Some Important Facts Related to Incidence and Prevalence

• More males than females [about 2:1 for mild intellectual disability and 1.5:1 for more severe impairment]: probably due to biological effects (X-linked disorders [males only have one X chromosome so more likely to “show” problems]), childrearing practices and social demands, and different societal expectations for self-sufficiency

• Differences in rural and urban environments will affect # of individuals diagnosed at ID: people in urban communities are more likely to be diagnosed as having ID b/c urban communities are typically considered to be more complex than rural; urban school districts tend to have systems that refer and diagnose more often; interaction of poverty –

• Also socioeconomic differences affect prevalence (EXCEPT in cases of severe ID). New KIDSCOUNT Data show NM has highest poverty rate for children in the nation – 26%. Also, again think about multicultural factors. Know that persons from ethnic minorities are more likely to live in poverty. This may mean less opportunities for education and experiences, poor or nonexistent health care (pre and postnatal), and different societal (and educational) expectations. So, again, children from nonmajority cultures may be disproportionally represented in ID category.

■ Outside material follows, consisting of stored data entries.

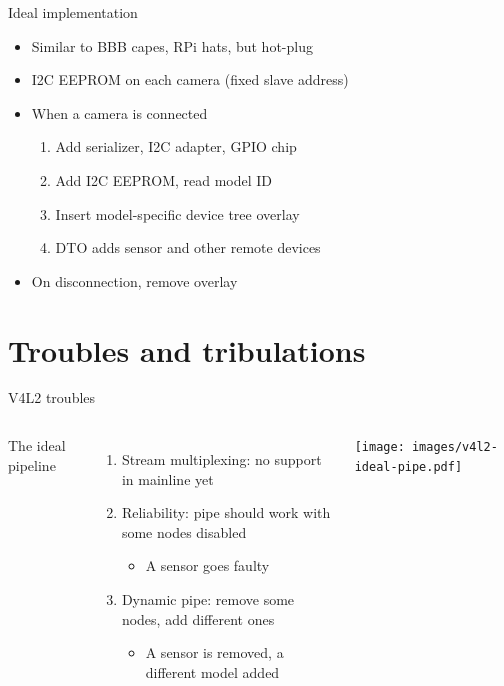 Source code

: \documentclass[xetex,table,aspectratio=169]{beamer}
\begin{document}
\begin{frame}{Ideal implementation}
  \begin{itemize}
  \item Similar to BBB capes, RPi hats, but hot-plug
  \item I2C EEPROM on each camera (fixed slave address)
  \item When a camera is connected
    \begin{enumerate}
    \item Add serializer, I2C adapter, GPIO chip
    \item Add I2C EEPROM, read model ID
    \item Insert model-specific device tree overlay
    \item DTO adds sensor and other remote devices
    \end{enumerate}
  \item On disconnection, remove overlay
  \end{itemize}
\end{frame}


\section{Troubles and tribulations}

\begin{frame}{V4L2 troubles}
  \begin{columns}
    \begin{flushright}
      The ideal pipeline \textrightarrow
    \end{flushright}

    \vspace{0.2\textheight}

    \begin{enumerate}
    \item Stream multiplexing: no support in mainline yet
    \item Reliability: pipe should work with some nodes disabled
      \begin{itemize}
      \item A sensor goes faulty
      \end{itemize}
    \item Dynamic pipe: remove some nodes, add different ones
      \begin{itemize}
      \item A sensor is removed, a different model added
      \end{itemize}
    \end{enumerate}

    \center\texttt{[image: images/v4l2-ideal-pipe.pdf]}
  \end{columns}
\end{frame}
\end{document}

• A related issue: children from poor countries are more likely to have conditions resulting in ID so incidence is higher BUT, b/c of infant mortality rates, Prevalence is actually lower; societies that are more subsistence oriented will have less “need” to identify people with ID – much as in our country up until the “age of testing” began as we became more industrialized. Now, as our society becomes more and more technological, what will the possible implications be for identifying people with ID?

• # of students receiving sp ed services with ID label has dropped since 1976—probably are being labeled as LD; also consideration of CLD factors, and b/c of positive effects of early intervention

• ACTIVITY: IN APS use letters to designate (at least informally) student’s classification. Using what you’ve learned about intellectual disability as a condition and how it is defined, what might be factors making this an inappropriate way to determine where a child receives services? In fact, using what you’ve learned about diagnosing ID, can we appropriately determine a child’s placement and services based on his/her classification? Why or why not?